Et puis le temps passant, « il y a de moins en moins d’hommes à transformer en choses ». Les nouvelles de l’extérieur se raréfient. Personne ne sait plus très bien où en est la « Reconquête », le Palais, déserté, prend l’eau et le général, obnubilé par les fuites dans le plafond, a perdu la raison…

Brouillard

Le récit, une narration classique, alterne avec la voix intérieure du colonel, comme un long chant déployé en italique avec des retours à la ligne. Ce monologue intérieur raconte les nuits sans sommeil, et la lutte contre l’assaut des « Hommes-poissons », ses anciennes victimes qui viennent hanter le colonel.

En ne nommant ni les personnages, ni les lieux, ni le temps, ni l’ennemi, la romancière fait une peinture universelle de la guerre. Comme dans un décor de théâtre esquissé par petites touches, un huis-clos coupé de la réalité où se déchaîne le pire des hommes, la romancière met évidence l’absurdité de la guerre, qui au-delà de ses buts, ouvre des brèches dans la folie des hommes. Ainsi même si la « Reconquête » ressemble à un concept vidé de sens, le colonel continue à accomplir sa macabre mission, avec « professionnalisme », avec zèle, jusqu’à épuisement.
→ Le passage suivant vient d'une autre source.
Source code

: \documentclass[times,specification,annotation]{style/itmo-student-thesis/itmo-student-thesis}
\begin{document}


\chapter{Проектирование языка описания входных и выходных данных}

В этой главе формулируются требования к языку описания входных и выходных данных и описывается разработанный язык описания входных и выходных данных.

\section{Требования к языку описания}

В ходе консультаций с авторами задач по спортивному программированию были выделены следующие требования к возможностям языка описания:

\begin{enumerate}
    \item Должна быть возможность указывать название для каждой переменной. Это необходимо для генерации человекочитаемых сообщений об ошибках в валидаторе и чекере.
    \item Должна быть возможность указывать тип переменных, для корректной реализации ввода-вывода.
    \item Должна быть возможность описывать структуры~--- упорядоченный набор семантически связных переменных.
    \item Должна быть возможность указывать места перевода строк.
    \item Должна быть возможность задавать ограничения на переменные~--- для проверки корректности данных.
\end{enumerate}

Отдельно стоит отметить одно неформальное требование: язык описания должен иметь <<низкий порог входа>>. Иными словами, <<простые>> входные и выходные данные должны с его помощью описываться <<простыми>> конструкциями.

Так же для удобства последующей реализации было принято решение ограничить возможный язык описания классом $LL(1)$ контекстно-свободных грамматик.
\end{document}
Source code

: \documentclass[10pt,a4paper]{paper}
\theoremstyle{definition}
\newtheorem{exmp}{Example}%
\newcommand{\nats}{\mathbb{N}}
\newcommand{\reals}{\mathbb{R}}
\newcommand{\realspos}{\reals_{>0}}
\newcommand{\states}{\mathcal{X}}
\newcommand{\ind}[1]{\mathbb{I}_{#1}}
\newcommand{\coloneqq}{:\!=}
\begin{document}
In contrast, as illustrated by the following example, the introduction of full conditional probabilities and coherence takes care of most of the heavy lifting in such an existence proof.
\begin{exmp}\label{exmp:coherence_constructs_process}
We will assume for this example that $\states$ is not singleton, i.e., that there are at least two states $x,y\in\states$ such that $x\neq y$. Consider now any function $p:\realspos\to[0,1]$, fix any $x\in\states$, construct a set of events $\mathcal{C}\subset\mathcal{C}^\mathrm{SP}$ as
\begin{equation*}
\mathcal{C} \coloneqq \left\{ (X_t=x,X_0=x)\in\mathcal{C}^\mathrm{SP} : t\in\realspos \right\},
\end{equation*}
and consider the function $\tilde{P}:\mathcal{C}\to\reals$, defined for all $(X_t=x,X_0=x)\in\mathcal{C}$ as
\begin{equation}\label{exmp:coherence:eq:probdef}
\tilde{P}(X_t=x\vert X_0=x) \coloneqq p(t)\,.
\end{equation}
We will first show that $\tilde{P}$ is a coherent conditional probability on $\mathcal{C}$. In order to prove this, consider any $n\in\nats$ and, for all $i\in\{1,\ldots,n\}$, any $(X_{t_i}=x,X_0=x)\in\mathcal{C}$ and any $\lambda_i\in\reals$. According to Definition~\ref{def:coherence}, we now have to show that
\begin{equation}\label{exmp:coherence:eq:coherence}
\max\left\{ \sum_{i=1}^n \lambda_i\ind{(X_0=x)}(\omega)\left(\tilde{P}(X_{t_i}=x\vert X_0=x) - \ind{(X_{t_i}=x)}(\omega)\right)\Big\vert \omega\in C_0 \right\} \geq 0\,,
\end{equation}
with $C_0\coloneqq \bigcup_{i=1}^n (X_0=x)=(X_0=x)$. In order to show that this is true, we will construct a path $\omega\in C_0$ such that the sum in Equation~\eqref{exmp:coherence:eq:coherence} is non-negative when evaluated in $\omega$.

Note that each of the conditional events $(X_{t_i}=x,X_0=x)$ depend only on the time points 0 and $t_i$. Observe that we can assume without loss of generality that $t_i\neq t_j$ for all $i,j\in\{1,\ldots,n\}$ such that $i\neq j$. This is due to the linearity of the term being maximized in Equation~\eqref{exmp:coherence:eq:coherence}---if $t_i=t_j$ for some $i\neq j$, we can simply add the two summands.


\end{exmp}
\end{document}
Avec ce roman impressionniste, Emilienne Malfatto réussit paradoxalement à dessiner avec une netteté rarement égalée la barbarie de la guerre. Car si le décor est nébuleux, les visages flous, la romancière entre au microscope dans l’intériorité de ses personnages, dans leur noirceur, dans leurs lâchetés, traçant des contours bien nets à leurs retranchements les plus intimes. Elle fait ainsi surgir d’une atmosphère de brouillard, presque atone, presque surréaliste, avec une incroyable acuité, avec un réalisme glaçant, les horreurs de la guerre, révélant une part de la vérité ultime de l’homme.
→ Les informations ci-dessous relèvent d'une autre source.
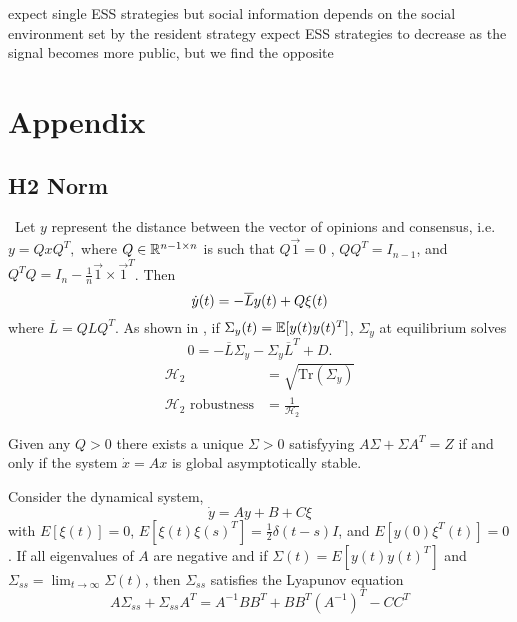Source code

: \documentclass{article}
\newcommand{\Tr}{\text{Tr}}
\begin{document}
expect single ESS strategies but social information depends on the social environment set by the resident strategy
expect ESS strategies to decrease as the signal becomes more public, but we find the opposite

\newpage
\section{Appendix}
\subsection{H2 Norm \label{H2}} 

\ Let $y$ represent the distance between the vector of opinions and consensus, i.e.
$y=QxQ^T,$
where $Q\in{\mathbb{R}}^{n-1\times n}$ is such that $Q\vec{1}=0$ , $QQ^T=I_{n-1}$, and $Q^TQ=I_n-\frac{1}{n}\vec{1}\times\vec{1}^T$.   
Then 
\begin{equation}
\dot{y}(t)=-\overline{L}y(t)+Q\xi(t) \notag
\end{equation}
where $\overline{L}=QLQ^T$.  As shown in \cite{Young:2010fk}, if $\Sigma_y(t)={\mathbb{E}}[y(t)y(t)^T]$,  $\Sigma_y$ at equilibrium solves
\begin{equation} 0=-\overline{L}\Sigma_y-\Sigma_y\overline{L}^T+D. \label{h2norm}
\end{equation}
\begin{align*}
\mathscr{H}_2&=\sqrt{\Tr(\Sigma_y)}
\\\mathscr{H}_2 \text{ robustness} &=\frac{1}{\mathscr{H}_2}
\end{align*}

\begin{claim}
Given any $Q>0$ there exists a unique $\Sigma>0$ satisfyying $A\Sigma+\Sigma A^T=Z$ if and only if the system $\dot{x}=Ax$ is  global asymptotically stable.
\end{claim}

\begin{claim}
Consider the dynamical system,
\begin{equation}
\dot{y}=Ay+B+C\xi  \label{tofindsigma}
\end{equation}
with $E[\xi(t)]=0$, $E[\xi(t)\xi(s)^T]=\frac{1}{2}\delta(t-s)I$, and $E[y(0)\xi^T(t)]=0$. If all eigenvalues of $A$ are negative and if $\Sigma(t)=E[y(t)y(t)^T]$ and $\Sigma_{ss}=\lim_{t\to\infty}\Sigma(t)$, then $\Sigma_{ss}$ satisfies the Lyapunov equation
\begin{equation*}
A\Sigma_{ss}+\Sigma_{ss}A^T=A^{-1}BB^T+BB^T(A^{-1})^T-CC^T
\end{equation*}
\end{claim}
\end{document}
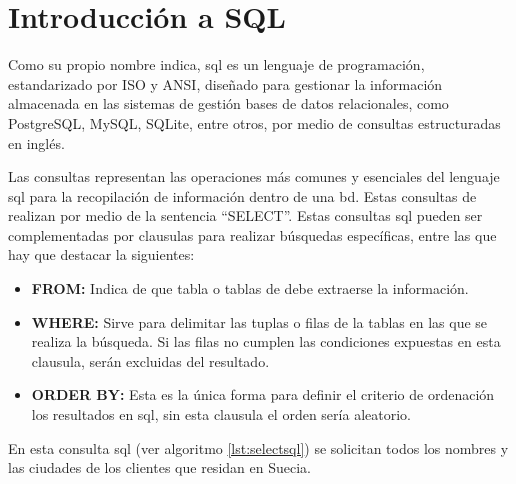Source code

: \section{Introducción a SQL}

Como su propio nombre indica, \acrfull{sql} es un lenguaje de programación, estandarizado por ISO y ANSI, diseñado para gestionar la información almacenada en las sistemas de gestión bases de datos relacionales, como PostgreSQL\cite{PostgreSQL}, MySQL\cite{MySQL}, SQLite\cite{SQLite}, entre otros, por medio de consultas estructuradas en inglés.

Las consultas representan las operaciones más comunes y esenciales del lenguaje \acrshort{sql} para la recopilación de información dentro de una \acrshort{bd}. Estas consultas de realizan por medio de la sentencia ``SELECT''. Estas consultas \acrshort{sql} pueden ser complementadas por clausulas para realizar búsquedas específicas, entre las que hay que destacar la siguientes:

\begin{itemize}
	\item \textbf{FROM:} Indica de que tabla o tablas de debe extraerse la información.
	\item \textbf{WHERE:} Sirve para delimitar las tuplas o filas de la tablas en las que se realiza la búsqueda. Si las filas no cumplen las condiciones expuestas en esta clausula, serán excluidas del resultado.
	\item \textbf{ORDER BY:} Esta es la única forma para definir el criterio de ordenación los resultados en \acrshort{sql}, sin esta clausula el orden sería aleatorio.
\end{itemize}



En esta consulta \acrshort{sql} (ver algoritmo \ref{lst:selectsql}) se solicitan todos los nombres y las ciudades de los clientes que residan en Suecia.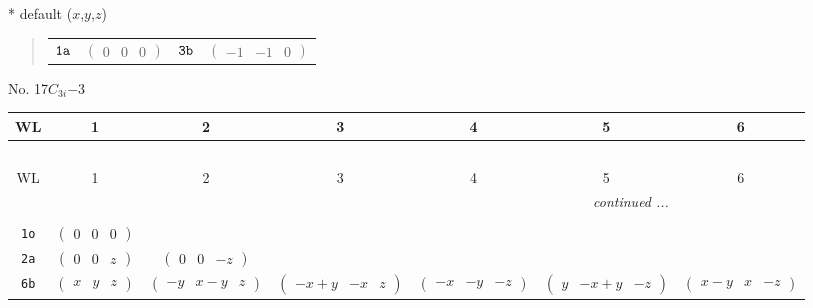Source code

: \documentclass[fleqn,9pt,landscape]{jsarticle}
\begin{document}
* default ($x$,$y$,$z$)
\begin{quote}
\begin{tabular}{cccc}
$ {\tt 1a} $ & $ \begin{pmatrix} 0 & 0 & 0 \end{pmatrix} $ & $ {\tt 3b} $ & $ \begin{pmatrix} -1 & -1 & 0 \end{pmatrix} $
\end{tabular}
\end{quote}
\newpage
No. 17\quad$C_{3i}$\quad$-3$\quad[ trigonal ]
\begin{center}
\renewcommand{\arraystretch}{1.2}
\begin{longtable}{ccccccc}
 \hline \hline
WL & 1 & 2 & 3 & 4 & 5 & 6 \\ \hline \endfirsthead

\multicolumn{6}{l}{\tablename\ \thetable{}} \\
 \hline \hline
WL & 1 & 2 & 3 & 4 & 5 & 6 \\ \hline \endhead

 \hline \hline
\multicolumn{6}{r}{\footnotesize\it continued ...} \\ \endfoot

 \hline \hline
\multicolumn{6}{r}{} \\ \endlastfoot

{\tt 1o} & $ \begin{pmatrix} 0 & 0 & 0 \end{pmatrix} $ & $  $ & $  $ & $  $ & $  $ & $  $ \\ \hline
{\tt 2a} & $ \begin{pmatrix} 0 & 0 & z \end{pmatrix} $ & $ \begin{pmatrix} 0 & 0 & - z \end{pmatrix} $ & $  $ & $  $ & $  $ & $  $ \\ \hline
{\tt 6b} & $ \begin{pmatrix} x & y & z \end{pmatrix} $ & $ \begin{pmatrix} - y & x - y & z \end{pmatrix} $ & $ \begin{pmatrix} - x + y & - x & z \end{pmatrix} $ & $ \begin{pmatrix} - x & - y & - z \end{pmatrix} $ & $ \begin{pmatrix} y & - x + y & - z \end{pmatrix} $ & $ \begin{pmatrix} x - y & x & - z \end{pmatrix} $ \\
\end{longtable}
\end{center}
\end{document}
On pense au Désert des Tartares du romancier italien Dino Buzzati, lui aussi journaliste et reporter de guerre, comme Emilienne Malfatto, Prix Albert Londres en 2021 pour Les serpents viendront pour toi : une histoire colombienne.

Avec Francetvinfo

Le colonel ne dort pas, d’Emilienne Malfatto (Editions du sous-sol, 112 pages, 16 €)

Extrait :

« Le colonel arrive un matin froid et ce jour-là il commence à pleuvoir. C’est cette époque de l’année où l’univers se fond en monochrome. Gris le ciel bas, gris les hommes, grise la Ville et les ruines, gris le grand fleuve à la course lente. Le colonel arrive un matin et semble émerger de la brume, il est lui-même si gris qu’on croirait un amas de particules décolorées, de cendres, comme s’il avait été enfanté par ce monde privé de soleil. On dirait un fantôme, pense le planton de garde en le voyant descendre de la jeep. Et l’ordonnance se met au garde-à-vous et se dit que le colonel ressemble à ces hommes qui n’ont plus de lumière au fond des yeux et qu’il croise parfois depuis qu’il est à la guerre. Seul son béret rouge rappelle que les couleurs n’ont pas disparu. » (Le colonel ne dort pas, page 15)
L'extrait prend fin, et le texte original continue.